PROBLEM TO SOLVE –
Transcribe all the entries word for word, omitting any pictures they contain.

RECORDS SHOWN –

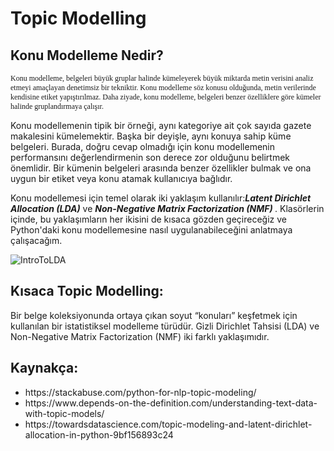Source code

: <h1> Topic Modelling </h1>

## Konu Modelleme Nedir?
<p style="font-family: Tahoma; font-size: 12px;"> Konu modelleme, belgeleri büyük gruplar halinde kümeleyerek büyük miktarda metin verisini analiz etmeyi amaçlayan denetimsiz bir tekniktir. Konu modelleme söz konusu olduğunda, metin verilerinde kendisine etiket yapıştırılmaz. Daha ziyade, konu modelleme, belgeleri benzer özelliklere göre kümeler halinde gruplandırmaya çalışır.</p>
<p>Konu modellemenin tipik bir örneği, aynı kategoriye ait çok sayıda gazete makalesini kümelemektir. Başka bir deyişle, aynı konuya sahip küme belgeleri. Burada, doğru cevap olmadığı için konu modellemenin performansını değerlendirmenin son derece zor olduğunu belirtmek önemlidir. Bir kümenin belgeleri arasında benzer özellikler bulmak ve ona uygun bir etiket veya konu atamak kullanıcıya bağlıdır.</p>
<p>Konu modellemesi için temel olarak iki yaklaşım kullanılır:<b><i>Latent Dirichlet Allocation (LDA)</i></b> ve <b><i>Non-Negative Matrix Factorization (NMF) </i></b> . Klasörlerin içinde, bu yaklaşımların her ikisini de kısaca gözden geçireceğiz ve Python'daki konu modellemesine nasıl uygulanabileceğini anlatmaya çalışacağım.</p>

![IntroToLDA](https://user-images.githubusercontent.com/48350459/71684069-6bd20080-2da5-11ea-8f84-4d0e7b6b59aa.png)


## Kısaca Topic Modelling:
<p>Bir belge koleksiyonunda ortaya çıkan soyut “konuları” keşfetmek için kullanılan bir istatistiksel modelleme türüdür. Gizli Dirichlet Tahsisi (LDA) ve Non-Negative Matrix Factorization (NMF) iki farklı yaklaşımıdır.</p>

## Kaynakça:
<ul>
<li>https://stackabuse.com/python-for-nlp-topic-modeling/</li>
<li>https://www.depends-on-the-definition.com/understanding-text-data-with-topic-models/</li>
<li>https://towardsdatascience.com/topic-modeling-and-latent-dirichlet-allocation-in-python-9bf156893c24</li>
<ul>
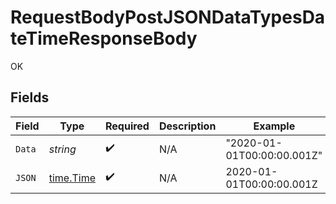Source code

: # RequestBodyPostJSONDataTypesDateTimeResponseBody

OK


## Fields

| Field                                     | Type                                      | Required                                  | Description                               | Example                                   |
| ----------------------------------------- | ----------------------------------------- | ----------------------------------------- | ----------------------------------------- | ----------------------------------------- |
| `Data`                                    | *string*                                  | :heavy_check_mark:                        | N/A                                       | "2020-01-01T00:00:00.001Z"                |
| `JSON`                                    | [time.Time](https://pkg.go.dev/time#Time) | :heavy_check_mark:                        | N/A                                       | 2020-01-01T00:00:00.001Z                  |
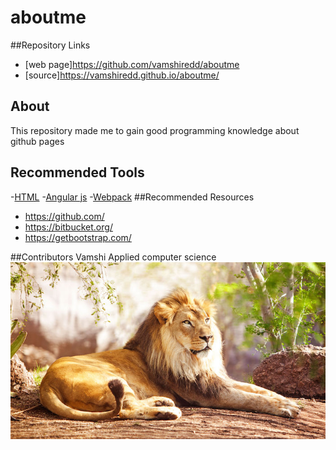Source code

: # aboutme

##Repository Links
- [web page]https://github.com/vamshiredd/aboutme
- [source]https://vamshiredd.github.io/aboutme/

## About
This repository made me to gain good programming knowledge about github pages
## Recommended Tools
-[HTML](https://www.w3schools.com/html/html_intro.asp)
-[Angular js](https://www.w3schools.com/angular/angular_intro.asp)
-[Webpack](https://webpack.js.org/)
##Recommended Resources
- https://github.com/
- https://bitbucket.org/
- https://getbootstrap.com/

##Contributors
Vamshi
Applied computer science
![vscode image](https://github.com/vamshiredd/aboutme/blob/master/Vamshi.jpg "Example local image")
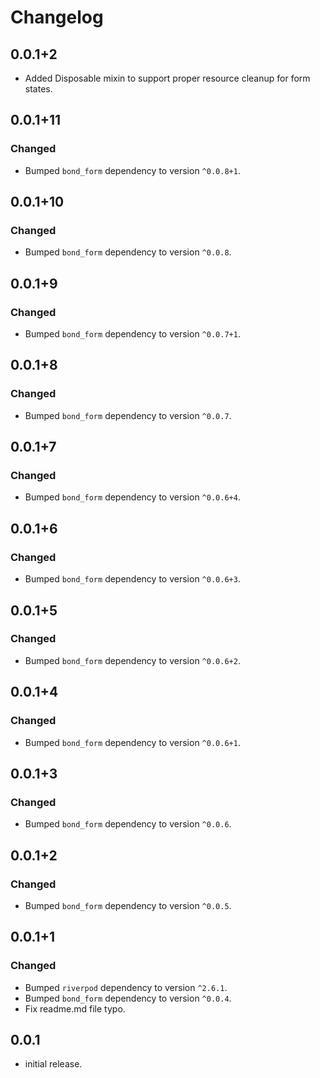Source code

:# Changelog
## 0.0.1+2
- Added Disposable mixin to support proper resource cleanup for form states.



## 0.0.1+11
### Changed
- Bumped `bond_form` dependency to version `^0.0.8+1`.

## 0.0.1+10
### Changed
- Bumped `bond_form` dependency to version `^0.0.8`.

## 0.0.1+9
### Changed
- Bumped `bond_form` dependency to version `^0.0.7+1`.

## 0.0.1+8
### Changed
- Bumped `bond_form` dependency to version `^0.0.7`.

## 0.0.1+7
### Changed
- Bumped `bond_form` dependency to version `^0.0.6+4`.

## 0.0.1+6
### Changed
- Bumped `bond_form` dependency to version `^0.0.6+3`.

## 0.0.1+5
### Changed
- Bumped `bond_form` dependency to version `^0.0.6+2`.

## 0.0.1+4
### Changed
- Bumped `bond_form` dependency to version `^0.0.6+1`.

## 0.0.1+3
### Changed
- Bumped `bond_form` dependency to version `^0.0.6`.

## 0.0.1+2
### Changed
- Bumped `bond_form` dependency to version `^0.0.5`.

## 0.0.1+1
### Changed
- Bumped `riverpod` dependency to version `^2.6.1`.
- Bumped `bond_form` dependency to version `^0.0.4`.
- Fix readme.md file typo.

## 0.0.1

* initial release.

WRITTEN REPLY –
Source code

: <h1> Topic Modelling </h1>

## Konu Modelleme Nedir?
<p style="font-family: Tahoma; font-size: 12px;"> Konu modelleme, belgeleri büyük gruplar halinde kümeleyerek büyük miktarda metin verisini analiz etmeyi amaçlayan denetimsiz bir tekniktir. Konu modelleme söz konusu olduğunda, metin verilerinde kendisine etiket yapıştırılmaz. Daha ziyade, konu modelleme, belgeleri benzer özelliklere göre kümeler halinde gruplandırmaya çalışır.</p>
<p>Konu modellemenin tipik bir örneği, aynı kategoriye ait çok sayıda gazete makalesini kümelemektir. Başka bir deyişle, aynı konuya sahip küme belgeleri. Burada, doğru cevap olmadığı için konu modellemenin performansını değerlendirmenin son derece zor olduğunu belirtmek önemlidir. Bir kümenin belgeleri arasında benzer özellikler bulmak ve ona uygun bir etiket veya konu atamak kullanıcıya bağlıdır.</p>
<p>Konu modellemesi için temel olarak iki yaklaşım kullanılır:<b><i>Latent Dirichlet Allocation (LDA)</i></b> ve <b><i>Non-Negative Matrix Factorization (NMF) </i></b> . Klasörlerin içinde, bu yaklaşımların her ikisini de kısaca gözden geçireceğiz ve Python'daki konu modellemesine nasıl uygulanabileceğini anlatmaya çalışacağım.</p>

![IntroToLDA](https://user-images.githubusercontent.com/48350459/71684069-6bd20080-2da5-11ea-8f84-4d0e7b6b59aa.png)


## Kısaca Topic Modelling:
<p>Bir belge koleksiyonunda ortaya çıkan soyut “konuları” keşfetmek için kullanılan bir istatistiksel modelleme türüdür. Gizli Dirichlet Tahsisi (LDA) ve Non-Negative Matrix Factorization (NMF) iki farklı yaklaşımıdır.</p>

## Kaynakça:
<ul>
<li>https://stackabuse.com/python-for-nlp-topic-modeling/</li>
<li>https://www.depends-on-the-definition.com/understanding-text-data-with-topic-models/</li>
<li>https://towardsdatascience.com/topic-modeling-and-latent-dirichlet-allocation-in-python-9bf156893c24</li>
<ul>
Source code

: # RequestBodyPostJSONDataTypesDateTimeResponseBody

OK


## Fields

| Field                                     | Type                                      | Required                                  | Description                               | Example                                   |
| ----------------------------------------- | ----------------------------------------- | ----------------------------------------- | ----------------------------------------- | ----------------------------------------- |
| `Data`                                    | *string*                                  | :heavy_check_mark:                        | N/A                                       | "2020-01-01T00:00:00.001Z"                |
| `JSON`                                    | [time.Time](https://pkg.go.dev/time#Time) | :heavy_check_mark:                        | N/A                                       | 2020-01-01T00:00:00.001Z                  |
Source code

: # aboutme

##Repository Links
- [web page]https://github.com/vamshiredd/aboutme
- [source]https://vamshiredd.github.io/aboutme/

## About
This repository made me to gain good programming knowledge about github pages
## Recommended Tools
-[HTML](https://www.w3schools.com/html/html_intro.asp)
-[Angular js](https://www.w3schools.com/angular/angular_intro.asp)
-[Webpack](https://webpack.js.org/)
##Recommended Resources
- https://github.com/
- https://bitbucket.org/
- https://getbootstrap.com/

##Contributors
Vamshi
Applied computer science
![vscode image](https://github.com/vamshiredd/aboutme/blob/master/Vamshi.jpg "Example local image")
Source code

:# Changelog
## 0.0.1+2
- Added Disposable mixin to support proper resource cleanup for form states.



## 0.0.1+11
### Changed
- Bumped `bond_form` dependency to version `^0.0.8+1`.

## 0.0.1+10
### Changed
- Bumped `bond_form` dependency to version `^0.0.8`.

## 0.0.1+9
### Changed
- Bumped `bond_form` dependency to version `^0.0.7+1`.

## 0.0.1+8
### Changed
- Bumped `bond_form` dependency to version `^0.0.7`.

## 0.0.1+7
### Changed
- Bumped `bond_form` dependency to version `^0.0.6+4`.

## 0.0.1+6
### Changed
- Bumped `bond_form` dependency to version `^0.0.6+3`.

## 0.0.1+5
### Changed
- Bumped `bond_form` dependency to version `^0.0.6+2`.

## 0.0.1+4
### Changed
- Bumped `bond_form` dependency to version `^0.0.6+1`.

## 0.0.1+3
### Changed
- Bumped `bond_form` dependency to version `^0.0.6`.

## 0.0.1+2
### Changed
- Bumped `bond_form` dependency to version `^0.0.5`.

## 0.0.1+1
### Changed
- Bumped `riverpod` dependency to version `^2.6.1`.
- Bumped `bond_form` dependency to version `^0.0.4`.
- Fix readme.md file typo.

## 0.0.1

* initial release.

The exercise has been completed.